Business Loan Application Denied? Here Are 3 Things to Do Next.
Getting your business loan application denied can take the wind out of your sails if you’re trying to start or grow a business — but it doesn’t have to. Not receiving a traditional loan in the timeline you imagined isn’t a dead end, it might just mean you need to improve the credit score. There are still funding options you can pursue even if you have blemishes in your credit history. Here’s are 3 things to do when the bank has denied your business loan application.
1. Review why you’ve been turned down
A small business loan and a personal loan are not the same financial products, so don’t assume that what you might have learned about personal finance in the past is totally transferrable. There are many common reasons for business loan denial. Ask your banker about the red flags that stood out in your application so that you can possibly fix any weaknesses and reapply or try applying for a new loan with a different lender.
2. Revise your application
If you’ve been denied for a small business loan but feel there are adjustments you can make to your application to reapply, gather the right materials to represent you in the best light for the next time you apply. Here are some actions you might need to take:
- Improve your business credit: First, get a copy of your business credit report so you can ensure it’s accurate. Then, determine if you need to engage in some common credit building techniques such as improving your debt-to-income ratio or credit utilization to have good credit. Also, make sure you establish a file at the the three business credit reporting agencies for business. Corporate credit bureaus are not identical to personal credit bureaus. Credit reporting agencies that are businesses are: Dun & Bradstreet, Experian and Equifax.
- Strengthen your cash flow: Creditors will look at your cash flow to help determine the financial health of your company. You might need to look at collecting late payments from outstanding invoices, reducing expenses and increasing revenues to improve in this area. A potential lender will want to know you have the cash position to meet your current liabilities and any future debt you might take on — cash flow is strong indicator of this.
- Find more valuable collateral: Ask your banker if increasing the value of your collateral would help the lender feel more secure about lending your the funds.
3. Research alternative funding options
There could be other ways to get more cash for your business, so you don’t necessarily have to rely on your traditional loan amount coming through to get the money you need. How quickly you need the funds and how much money you need will help determine what’s best for you. Here are some options you can begin to pursue.
Business credit card
How much money do you need to get your business to the next stage? If you can get approved for a high enough credit limit on a business credit card, this could be the best option for you.
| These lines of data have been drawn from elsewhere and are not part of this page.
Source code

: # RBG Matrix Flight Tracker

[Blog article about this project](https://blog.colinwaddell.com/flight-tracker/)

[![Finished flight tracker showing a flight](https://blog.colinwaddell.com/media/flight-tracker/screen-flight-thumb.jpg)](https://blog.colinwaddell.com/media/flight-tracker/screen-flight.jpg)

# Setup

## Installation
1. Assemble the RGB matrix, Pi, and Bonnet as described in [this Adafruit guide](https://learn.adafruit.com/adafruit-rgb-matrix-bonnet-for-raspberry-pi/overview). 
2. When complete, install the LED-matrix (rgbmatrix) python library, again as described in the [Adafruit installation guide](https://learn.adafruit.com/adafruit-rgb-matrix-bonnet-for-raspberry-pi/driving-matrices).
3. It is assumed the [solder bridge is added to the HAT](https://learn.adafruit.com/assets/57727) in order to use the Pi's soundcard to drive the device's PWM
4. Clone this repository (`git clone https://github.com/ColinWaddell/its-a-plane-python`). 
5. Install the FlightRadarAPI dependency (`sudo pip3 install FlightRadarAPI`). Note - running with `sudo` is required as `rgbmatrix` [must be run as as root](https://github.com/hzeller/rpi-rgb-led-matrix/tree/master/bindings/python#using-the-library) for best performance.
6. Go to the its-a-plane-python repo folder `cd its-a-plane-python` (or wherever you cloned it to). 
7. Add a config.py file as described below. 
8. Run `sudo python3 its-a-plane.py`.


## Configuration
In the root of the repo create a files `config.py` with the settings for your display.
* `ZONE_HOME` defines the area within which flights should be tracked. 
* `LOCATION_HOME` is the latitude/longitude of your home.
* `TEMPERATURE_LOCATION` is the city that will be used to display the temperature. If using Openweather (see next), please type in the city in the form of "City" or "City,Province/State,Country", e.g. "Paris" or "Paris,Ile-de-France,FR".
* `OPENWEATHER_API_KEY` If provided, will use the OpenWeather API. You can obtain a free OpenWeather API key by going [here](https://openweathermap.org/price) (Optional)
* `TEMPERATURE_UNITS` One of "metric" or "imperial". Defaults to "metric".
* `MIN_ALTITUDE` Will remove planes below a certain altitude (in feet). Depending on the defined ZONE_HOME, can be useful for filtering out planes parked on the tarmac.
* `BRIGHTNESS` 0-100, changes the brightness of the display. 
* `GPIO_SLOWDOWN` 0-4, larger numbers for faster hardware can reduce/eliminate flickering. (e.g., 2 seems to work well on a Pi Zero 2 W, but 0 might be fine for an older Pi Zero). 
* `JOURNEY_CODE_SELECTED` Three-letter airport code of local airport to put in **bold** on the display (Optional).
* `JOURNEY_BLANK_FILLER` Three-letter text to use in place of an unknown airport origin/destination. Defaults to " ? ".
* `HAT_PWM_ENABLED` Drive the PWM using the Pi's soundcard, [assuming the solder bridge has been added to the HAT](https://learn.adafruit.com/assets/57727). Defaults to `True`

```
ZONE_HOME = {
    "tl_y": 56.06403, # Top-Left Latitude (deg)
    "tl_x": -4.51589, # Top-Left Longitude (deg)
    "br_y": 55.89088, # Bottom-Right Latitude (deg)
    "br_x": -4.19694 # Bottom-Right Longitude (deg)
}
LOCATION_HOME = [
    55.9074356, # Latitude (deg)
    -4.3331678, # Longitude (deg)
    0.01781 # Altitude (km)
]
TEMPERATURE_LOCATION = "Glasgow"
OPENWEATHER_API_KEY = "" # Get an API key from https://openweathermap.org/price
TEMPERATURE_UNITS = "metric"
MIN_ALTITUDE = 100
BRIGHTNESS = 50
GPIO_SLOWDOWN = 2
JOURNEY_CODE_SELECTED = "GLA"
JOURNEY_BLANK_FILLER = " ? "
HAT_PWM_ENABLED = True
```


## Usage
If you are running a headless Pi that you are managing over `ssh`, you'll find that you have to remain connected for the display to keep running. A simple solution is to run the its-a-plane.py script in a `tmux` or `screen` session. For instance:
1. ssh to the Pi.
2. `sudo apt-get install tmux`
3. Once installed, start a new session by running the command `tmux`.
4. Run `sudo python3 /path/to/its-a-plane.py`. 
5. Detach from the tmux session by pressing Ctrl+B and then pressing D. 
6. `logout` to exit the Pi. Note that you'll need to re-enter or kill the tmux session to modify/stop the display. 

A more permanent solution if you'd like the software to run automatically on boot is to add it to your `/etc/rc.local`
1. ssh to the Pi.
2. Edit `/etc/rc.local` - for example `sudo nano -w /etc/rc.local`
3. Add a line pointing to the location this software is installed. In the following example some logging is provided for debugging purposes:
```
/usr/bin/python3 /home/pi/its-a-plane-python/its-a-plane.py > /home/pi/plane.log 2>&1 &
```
Finding a business credit card with an introductory rate of 0% APR would mean you wouldn’t owe any interest until the introductory rate expired. If you’re able to pay off the card in this time frame you wouldn’t have to pay any interest at all on the money — possibly making this the cheapest way to find funds for your business.
Be careful, if you don’t pay the total balance before the introductory rate expires you could see a significant interest rate hike. This could mean that your business could be saddled with additional credit card debt.
Some online lenders are more flexible about how they lend money and can work with your current situation, which is advantageous if you need money now and can’t wait long term to improve your business credit or financials. As a small business, you might qualify for a federally regulated SBA Loan. You could be funded within 30 days and could receive between $5,000 and $5 million.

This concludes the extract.